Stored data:
= = = = = = =

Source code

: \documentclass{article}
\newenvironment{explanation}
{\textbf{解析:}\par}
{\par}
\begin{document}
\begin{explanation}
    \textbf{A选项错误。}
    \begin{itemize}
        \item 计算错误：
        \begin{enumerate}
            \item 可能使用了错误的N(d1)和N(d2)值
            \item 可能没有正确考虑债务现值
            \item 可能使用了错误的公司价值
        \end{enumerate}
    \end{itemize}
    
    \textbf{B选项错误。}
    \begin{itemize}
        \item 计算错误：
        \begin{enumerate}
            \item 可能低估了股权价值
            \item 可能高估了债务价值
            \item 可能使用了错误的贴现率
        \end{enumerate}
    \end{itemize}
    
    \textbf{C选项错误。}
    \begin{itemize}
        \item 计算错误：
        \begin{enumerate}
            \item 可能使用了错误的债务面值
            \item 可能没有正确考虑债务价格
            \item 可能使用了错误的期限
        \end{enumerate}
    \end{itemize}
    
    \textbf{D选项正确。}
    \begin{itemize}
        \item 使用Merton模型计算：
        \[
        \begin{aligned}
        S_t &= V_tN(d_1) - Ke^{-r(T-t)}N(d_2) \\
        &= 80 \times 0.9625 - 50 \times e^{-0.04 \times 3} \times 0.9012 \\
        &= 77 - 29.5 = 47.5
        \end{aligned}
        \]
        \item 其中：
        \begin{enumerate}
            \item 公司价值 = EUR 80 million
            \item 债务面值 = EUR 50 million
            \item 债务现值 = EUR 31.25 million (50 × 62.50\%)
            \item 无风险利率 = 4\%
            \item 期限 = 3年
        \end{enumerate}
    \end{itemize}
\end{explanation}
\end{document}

= = = = = = =

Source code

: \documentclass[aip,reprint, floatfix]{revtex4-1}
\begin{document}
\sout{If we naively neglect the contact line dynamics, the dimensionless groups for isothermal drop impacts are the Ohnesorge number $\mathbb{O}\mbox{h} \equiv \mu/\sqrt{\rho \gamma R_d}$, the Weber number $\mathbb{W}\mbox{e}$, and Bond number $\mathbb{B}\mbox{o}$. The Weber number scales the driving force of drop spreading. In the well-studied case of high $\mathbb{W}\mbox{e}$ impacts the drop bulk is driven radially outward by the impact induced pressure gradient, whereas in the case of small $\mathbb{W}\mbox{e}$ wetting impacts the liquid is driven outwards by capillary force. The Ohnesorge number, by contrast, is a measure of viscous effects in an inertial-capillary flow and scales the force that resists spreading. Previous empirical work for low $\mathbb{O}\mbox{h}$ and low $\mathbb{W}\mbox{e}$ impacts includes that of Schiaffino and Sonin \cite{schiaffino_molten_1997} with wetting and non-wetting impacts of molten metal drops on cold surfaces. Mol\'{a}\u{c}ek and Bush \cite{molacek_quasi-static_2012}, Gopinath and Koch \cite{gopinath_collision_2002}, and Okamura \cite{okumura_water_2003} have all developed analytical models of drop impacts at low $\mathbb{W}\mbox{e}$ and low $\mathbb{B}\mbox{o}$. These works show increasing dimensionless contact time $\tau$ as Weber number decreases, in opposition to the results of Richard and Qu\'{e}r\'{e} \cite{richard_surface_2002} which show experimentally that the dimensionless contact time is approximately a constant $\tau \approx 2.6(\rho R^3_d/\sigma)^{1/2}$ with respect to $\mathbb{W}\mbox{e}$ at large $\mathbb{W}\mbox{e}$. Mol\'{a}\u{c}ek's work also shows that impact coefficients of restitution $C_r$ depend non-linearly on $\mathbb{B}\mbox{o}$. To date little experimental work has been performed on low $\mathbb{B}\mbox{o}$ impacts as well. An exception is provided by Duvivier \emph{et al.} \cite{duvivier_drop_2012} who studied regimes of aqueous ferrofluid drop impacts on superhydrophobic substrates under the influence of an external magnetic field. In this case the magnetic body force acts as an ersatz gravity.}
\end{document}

= = = = = = =

TASK ITEM: Scan the entries above. Copy each line that has the string "explanation".

RESPONSE TO THE EXERCISE:
\newenvironment{explanation}
\begin{explanation}
\end{explanation}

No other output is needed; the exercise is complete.